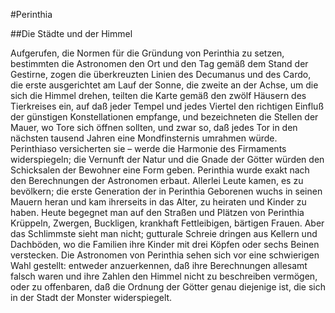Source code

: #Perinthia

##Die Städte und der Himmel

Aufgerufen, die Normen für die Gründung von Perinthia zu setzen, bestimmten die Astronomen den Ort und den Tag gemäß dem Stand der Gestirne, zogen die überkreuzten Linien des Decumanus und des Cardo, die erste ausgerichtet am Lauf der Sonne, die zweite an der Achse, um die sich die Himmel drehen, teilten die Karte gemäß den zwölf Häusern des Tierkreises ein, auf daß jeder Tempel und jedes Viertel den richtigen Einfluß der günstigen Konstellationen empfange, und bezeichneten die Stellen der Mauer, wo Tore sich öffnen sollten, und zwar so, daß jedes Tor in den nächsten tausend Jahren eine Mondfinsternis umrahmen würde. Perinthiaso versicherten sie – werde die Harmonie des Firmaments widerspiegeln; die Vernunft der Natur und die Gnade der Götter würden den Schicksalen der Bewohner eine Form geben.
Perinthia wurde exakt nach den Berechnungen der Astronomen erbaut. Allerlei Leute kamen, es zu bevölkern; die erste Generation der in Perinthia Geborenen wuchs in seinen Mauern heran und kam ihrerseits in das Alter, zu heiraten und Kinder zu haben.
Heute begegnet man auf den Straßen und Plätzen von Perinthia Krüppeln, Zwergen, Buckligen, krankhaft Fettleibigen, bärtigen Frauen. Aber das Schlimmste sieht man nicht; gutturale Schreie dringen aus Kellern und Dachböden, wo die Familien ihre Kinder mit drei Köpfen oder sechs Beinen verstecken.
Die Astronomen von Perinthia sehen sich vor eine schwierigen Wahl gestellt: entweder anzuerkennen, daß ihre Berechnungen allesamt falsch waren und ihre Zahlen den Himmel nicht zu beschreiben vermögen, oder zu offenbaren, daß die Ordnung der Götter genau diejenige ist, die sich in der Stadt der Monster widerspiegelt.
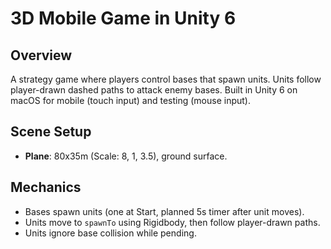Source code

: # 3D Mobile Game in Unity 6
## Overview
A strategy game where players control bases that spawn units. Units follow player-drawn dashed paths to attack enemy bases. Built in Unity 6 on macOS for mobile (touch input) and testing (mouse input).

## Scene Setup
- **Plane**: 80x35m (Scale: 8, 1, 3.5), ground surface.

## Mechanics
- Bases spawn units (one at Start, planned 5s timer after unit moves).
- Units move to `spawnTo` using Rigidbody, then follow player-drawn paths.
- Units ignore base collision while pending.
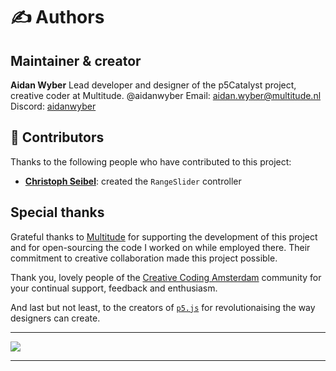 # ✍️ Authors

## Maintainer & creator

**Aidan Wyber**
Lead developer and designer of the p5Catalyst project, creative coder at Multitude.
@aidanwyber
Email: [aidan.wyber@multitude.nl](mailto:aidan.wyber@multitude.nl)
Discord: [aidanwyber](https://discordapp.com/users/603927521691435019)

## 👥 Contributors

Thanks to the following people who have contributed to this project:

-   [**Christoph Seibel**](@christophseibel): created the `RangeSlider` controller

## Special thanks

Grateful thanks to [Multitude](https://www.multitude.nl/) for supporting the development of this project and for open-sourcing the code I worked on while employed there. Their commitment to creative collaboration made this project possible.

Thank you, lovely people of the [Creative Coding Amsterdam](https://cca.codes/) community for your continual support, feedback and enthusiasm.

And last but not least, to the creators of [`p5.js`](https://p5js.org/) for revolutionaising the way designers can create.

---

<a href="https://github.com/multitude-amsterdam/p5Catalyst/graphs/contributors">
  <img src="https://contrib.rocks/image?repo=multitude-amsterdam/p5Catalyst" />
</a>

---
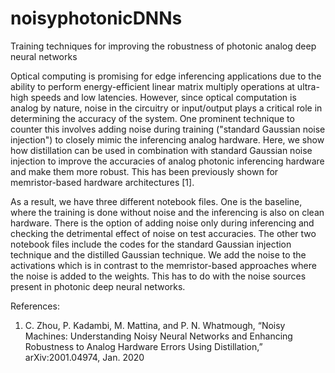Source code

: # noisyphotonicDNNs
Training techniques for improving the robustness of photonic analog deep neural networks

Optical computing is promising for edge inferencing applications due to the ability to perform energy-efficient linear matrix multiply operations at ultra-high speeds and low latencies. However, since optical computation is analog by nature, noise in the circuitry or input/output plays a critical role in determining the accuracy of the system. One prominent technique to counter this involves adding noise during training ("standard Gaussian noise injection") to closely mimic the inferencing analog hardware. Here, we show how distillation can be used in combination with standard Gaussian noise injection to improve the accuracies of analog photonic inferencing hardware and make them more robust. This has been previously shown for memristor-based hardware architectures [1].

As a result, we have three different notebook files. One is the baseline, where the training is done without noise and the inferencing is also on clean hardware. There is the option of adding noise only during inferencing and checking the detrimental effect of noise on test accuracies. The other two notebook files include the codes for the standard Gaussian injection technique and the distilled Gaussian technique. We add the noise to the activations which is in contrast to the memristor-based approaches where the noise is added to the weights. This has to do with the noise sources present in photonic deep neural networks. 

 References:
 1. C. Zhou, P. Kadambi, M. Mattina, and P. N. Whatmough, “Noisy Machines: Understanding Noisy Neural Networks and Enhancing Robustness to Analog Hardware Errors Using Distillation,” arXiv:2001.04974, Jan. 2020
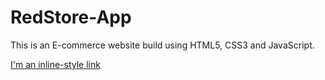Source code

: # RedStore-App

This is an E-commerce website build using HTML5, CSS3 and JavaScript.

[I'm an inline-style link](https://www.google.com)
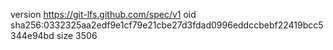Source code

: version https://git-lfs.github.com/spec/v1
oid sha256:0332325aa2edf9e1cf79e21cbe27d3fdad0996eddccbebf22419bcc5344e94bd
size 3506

YOUR TASK - Without the pictures, write out the lines from the beginning of the entries through the line with "##Die Städte und der Himmel".

ANSWER TO THIS PROBLEM -
Source code

: #Perinthia

##Die Städte und der Himmel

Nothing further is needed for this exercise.